Carlyle is filler, a 33-year-old swing man returned from his second, non-consecutive season in Japan. He made just one game appearance and gave up two runs. He's in the organization to eat minor league innings, nothing else.
Far more significant are the demotions of Phelps, Warren, Mitchell, and especially Noesi. The battle for the rotation spots entering camp broke down this way:
Frontrunners: Ivan Nova, Freddy Garcia, Bartolo Colon, Sergio Mitre
Killer Bs: Andrew Brackman, Dellin Betances, Manny Banuelos
Second-tier prospects: Hector Noesi, David Phelps, Adam Warren, D.J. Mitchell, Steve Garrison
In one foul swoop, the Yankees have eliminated the entire third category (Garrison remains, but now seems to be viewed more as bullpen depth than a starting option). Throw in the fact that Betances and Banuelos, both of whom have impressed, were declared non-candidates coming in to camp by Brian Cashman, in large part because the innings limits they'll be saddled with this season prevents them from being viable for the major league rotation for a full season, and the Yankee rotation battle, the primary concern of this year's camp, is already down to five men: Nova, Garcia, Colon, Mitre, and Brackman. Brackman, an underdog to start, has a lot of ground to make up having thrown just one exhibition inning before today's game.

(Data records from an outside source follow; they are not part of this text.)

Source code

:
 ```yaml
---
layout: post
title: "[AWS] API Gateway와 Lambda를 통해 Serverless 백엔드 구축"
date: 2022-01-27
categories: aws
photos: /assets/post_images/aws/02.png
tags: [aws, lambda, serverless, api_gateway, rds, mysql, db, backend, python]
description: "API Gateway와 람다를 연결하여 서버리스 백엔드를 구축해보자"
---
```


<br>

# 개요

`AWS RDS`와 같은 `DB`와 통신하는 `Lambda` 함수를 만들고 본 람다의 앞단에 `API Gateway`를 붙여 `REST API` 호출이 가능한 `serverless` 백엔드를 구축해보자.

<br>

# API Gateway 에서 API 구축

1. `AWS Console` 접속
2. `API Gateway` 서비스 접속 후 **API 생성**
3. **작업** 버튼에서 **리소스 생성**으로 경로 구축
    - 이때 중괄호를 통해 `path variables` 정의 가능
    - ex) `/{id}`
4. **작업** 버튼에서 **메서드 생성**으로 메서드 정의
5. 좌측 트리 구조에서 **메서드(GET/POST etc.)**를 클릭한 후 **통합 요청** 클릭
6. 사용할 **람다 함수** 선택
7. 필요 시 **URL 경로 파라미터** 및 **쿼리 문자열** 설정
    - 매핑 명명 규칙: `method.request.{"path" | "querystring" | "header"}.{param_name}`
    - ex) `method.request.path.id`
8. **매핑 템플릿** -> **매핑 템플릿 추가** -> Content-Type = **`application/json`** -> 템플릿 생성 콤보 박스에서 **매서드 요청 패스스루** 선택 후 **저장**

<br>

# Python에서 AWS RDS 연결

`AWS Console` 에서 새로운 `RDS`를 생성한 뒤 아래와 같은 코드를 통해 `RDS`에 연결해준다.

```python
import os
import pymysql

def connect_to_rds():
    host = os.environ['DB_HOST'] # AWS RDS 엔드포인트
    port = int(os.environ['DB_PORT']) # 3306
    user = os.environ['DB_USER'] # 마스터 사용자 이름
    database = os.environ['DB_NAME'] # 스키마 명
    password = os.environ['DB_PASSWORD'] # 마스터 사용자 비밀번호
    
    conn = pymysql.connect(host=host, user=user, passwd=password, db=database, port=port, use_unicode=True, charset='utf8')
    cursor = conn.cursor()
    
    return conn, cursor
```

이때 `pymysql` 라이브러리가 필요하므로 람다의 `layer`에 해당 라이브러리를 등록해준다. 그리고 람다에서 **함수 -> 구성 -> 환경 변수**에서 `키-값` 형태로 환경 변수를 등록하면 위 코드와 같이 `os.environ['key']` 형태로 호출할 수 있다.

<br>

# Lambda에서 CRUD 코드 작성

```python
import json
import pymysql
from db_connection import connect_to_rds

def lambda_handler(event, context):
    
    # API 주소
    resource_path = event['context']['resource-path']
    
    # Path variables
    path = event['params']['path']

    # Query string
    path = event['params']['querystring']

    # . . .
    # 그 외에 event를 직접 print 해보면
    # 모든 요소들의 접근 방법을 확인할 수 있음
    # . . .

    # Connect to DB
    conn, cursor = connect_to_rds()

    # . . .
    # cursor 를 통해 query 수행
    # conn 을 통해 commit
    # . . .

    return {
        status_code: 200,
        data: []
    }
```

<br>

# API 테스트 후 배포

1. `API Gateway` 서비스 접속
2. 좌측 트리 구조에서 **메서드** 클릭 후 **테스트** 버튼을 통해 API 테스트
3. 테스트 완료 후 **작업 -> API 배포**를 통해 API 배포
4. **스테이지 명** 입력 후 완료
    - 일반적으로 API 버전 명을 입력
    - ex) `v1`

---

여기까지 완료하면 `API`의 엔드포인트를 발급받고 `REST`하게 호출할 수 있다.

As for the departed candidates. David Phelps, who has the most experience at Triple-A of the four, was just plain bad this spring, giving up 11 runs (seven earned) on 16 hits and four walks in a mere six spring innings. The other three pitched well in general, but Mitchell and Warren never really got stretched out, Mitchell getting just five innings of work, Warren 5 2/3. Given that they are second-tier prospects who have combined for just three Triple-A starts (all belonging to Mitchell, the lesser of the two), one suspects the Yankees didn't take their candidacies terribly seriously this spring.
That leaves Noesi, whose demotion comes as a surprise. Noesi had thrown nine innings, tied with Nova, Colon, Phil Hughes, and A.J. Burnett and just two outs shy of CC Sabathia's camp-leading total, and pitched well in his first three outings before giving up three runs in three frames, two of them on solo home runs, on Saturday. Noesi walked just one man and struck out seven in his nine spring frames, but that lone hiccup seemed to be enough to eliminate him from the competition, despite the fact that he is already on the 40-man roster (something that's not true of Garcia or Colon), and the Yankees had to use up one of his options to send him to minor league camp.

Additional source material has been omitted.